:: PROMPT ::
Starting from the line in which "- Oculta linhas vazias" appears, output every line down to the last line of the data below, exactly and without anything more.

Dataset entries
====

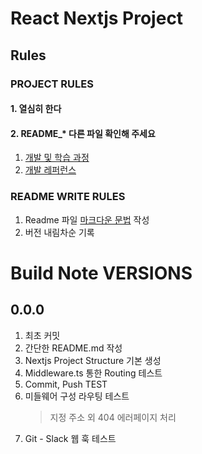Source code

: # React Nextjs Project
## Rules
### PROJECT RULES
#### 1. 열심히 한다
#### 2. README_* 다른 파일 확인해 주세요
1. [개발 및 학습 과정](docs/README_STUDY_TOPICS.md)
2. [개발 레퍼런스](<docs/README REF.md>)

### README WRITE RULES
1. Readme 파일 [마크다운 문법](https://ko.wikipedia.org/wiki/마크다운) 작성
2. 버전 내림차순 기록


# Build Note VERSIONS
## 0.0.0
1. 최초 커밋
2. 간단한 README.md 작성
3. Nextjs Project Structure 기본 생성
4. Middleware.ts 통한 Routing 테스트
5. Commit, Push TEST
6. 미들웨어 구성 라우팅 테스트
   > 지정 주소 외 404 에러페이지 처리
7. Git - Slack 웹 훅 테스트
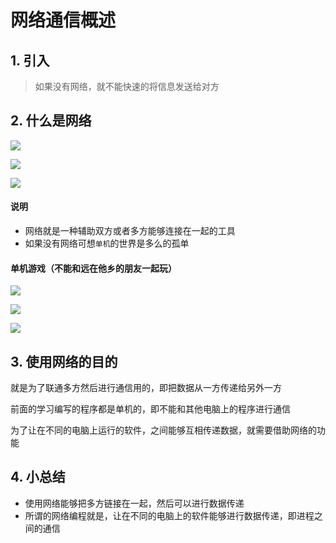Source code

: # 网络通信概述

## 1. 引入

>  如果没有网络，就不能快速的将信息发送给对方



## 2. 什么是网络

![](https://cdn.itprojects.cn/iotimg/7lsvp.jpg)

![](https://cdn.itprojects.cn/iotimg/qjx2w.jpg)

![](https://cdn.itprojects.cn/iotimg/oxfld.jpg)

#### 说明
* 网络就是一种辅助双方或者多方能够连接在一起的工具
* 如果没有网络可想`单机`的世界是多么的孤单

#### 单机游戏（不能和远在他乡的朋友一起玩）

![](https://cdn.itprojects.cn/iotimg/8go6t.jpg)

![](https://cdn.itprojects.cn/iotimg/h03zl.jpg)

![](https://cdn.itprojects.cn/iotimg/b8uit.jpg)

## 3. 使用网络的目的

就是为了联通多方然后进行通信用的，即把数据从一方传递给另外一方

前面的学习编写的程序都是单机的，即不能和其他电脑上的程序进行通信

为了让在不同的电脑上运行的软件，之间能够互相传递数据，就需要借助网络的功能

## 4. 小总结

* 使用网络能够把多方链接在一起，然后可以进行数据传递
* 所谓的网络编程就是，让在不同的电脑上的软件能够进行数据传递，即进程之间的通信
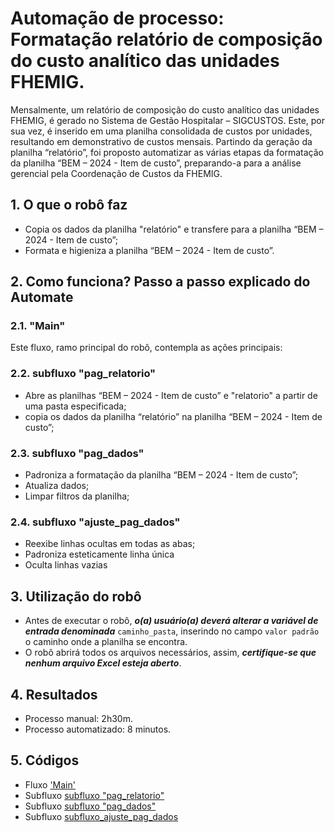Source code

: # Automação de processo: Formatação relatório de composição do custo analítico das unidades FHEMIG.
 
Mensalmente, um relatório de composição do custo analítico das unidades FHEMIG, é gerado no Sistema de Gestão Hospitalar – SIGCUSTOS. Este, por sua vez, é inserido em uma planilha consolidada de custos por unidades, resultando em demonstrativo de custos mensais. 
Partindo da geração da planilha “relatório”, foi proposto automatizar as várias etapas da formatação da planilha “BEM – 2024 - Item de custo”, preparando-a para a análise gerencial pela Coordenação de Custos da FHEMIG.

## 1. O que o robô faz
- Copia os dados da planilha "relatório" e transfere para a planilha “BEM – 2024 - Item de custo”;
- Formata e higieniza a planilha “BEM – 2024 - Item de custo”.
 
## 2. Como funciona? Passo a passo explicado do Automate
### 2.1. "Main"
Este fluxo, ramo principal do robô, contempla as ações principais:
### 2.2. subfluxo "pag_relatorio"
- Abre as planilhas “BEM – 2024 - Item de custo” e "relatorio" a partir de uma pasta especificada;
- copia os dados da planilha “relatório” na planilha “BEM – 2024 - Item de custo”;
### 2.3. subfluxo "pag_dados" 
- Padroniza a formatação da planilha “BEM – 2024 - Item de custo”;
- Atualiza dados;
- Limpar filtros da planilha;
### 2.4. subfluxo "ajuste_pag_dados"
- Reexibe linhas ocultas em todas as abas;
- Padroniza esteticamente linha única
- Oculta linhas vazias
## 3. Utilização do robô
- Antes de executar o robô, ___o(a) usuário(a) deverá alterar a variável de entrada denominada___ `caminho_pasta`, inserindo no campo `valor padrão` o caminho onde a planilha se encontra.
- O robô abrirá todos os arquivos necessários, assim, ___certifique-se que nenhum arquivo Excel esteja aberto___.
 
## 4. Resultados
- Processo manual: 2h30m.
- Processo automatizado: 8 minutos.
 
## 5. Códigos
- Fluxo ['Main'](https://raw.githubusercontent.com/automatiza-mg/biblioteca-de-robos/refs/heads/main/robos/site/fhemig/relatorio_dados_main.txt)
- Subfluxo [subfluxo "pag_relatorio"](https://raw.githubusercontent.com/automatiza-mg/biblioteca-de-robos/refs/heads/main/robos/site/fhemig/relatorio_dados_pagina_relatorio.txt)
- Subfluxo [subfluxo "pag_dados"](https://raw.githubusercontent.com/automatiza-mg/biblioteca-de-robos/refs/heads/main/robos/site/fhemig/relatorio_dados_pag_dados.txt)
- Subfluxo [subfluxo_ajuste_pag_dados](https://raw.githubusercontent.com/automatiza-mg/biblioteca-de-robos/refs/heads/main/robos/site/fhemig/relatorio_dados_ajuste_pagina.txt)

====

:: RESPONSE BELOW ::
- Oculta linhas vazias
## 3. Utilização do robô
- Antes de executar o robô, ___o(a) usuário(a) deverá alterar a variável de entrada denominada___ `caminho_pasta`, inserindo no campo `valor padrão` o caminho onde a planilha se encontra.
- O robô abrirá todos os arquivos necessários, assim, ___certifique-se que nenhum arquivo Excel esteja aberto___.
 
## 4. Resultados
- Processo manual: 2h30m.
- Processo automatizado: 8 minutos.
 
## 5. Códigos
- Fluxo ['Main'](https://raw.githubusercontent.com/automatiza-mg/biblioteca-de-robos/refs/heads/main/robos/site/fhemig/relatorio_dados_main.txt)
- Subfluxo [subfluxo "pag_relatorio"](https://raw.githubusercontent.com/automatiza-mg/biblioteca-de-robos/refs/heads/main/robos/site/fhemig/relatorio_dados_pagina_relatorio.txt)
- Subfluxo [subfluxo "pag_dados"](https://raw.githubusercontent.com/automatiza-mg/biblioteca-de-robos/refs/heads/main/robos/site/fhemig/relatorio_dados_pag_dados.txt)
- Subfluxo [subfluxo_ajuste_pag_dados](https://raw.githubusercontent.com/automatiza-mg/biblioteca-de-robos/refs/heads/main/robos/site/fhemig/relatorio_dados_ajuste_pagina.txt)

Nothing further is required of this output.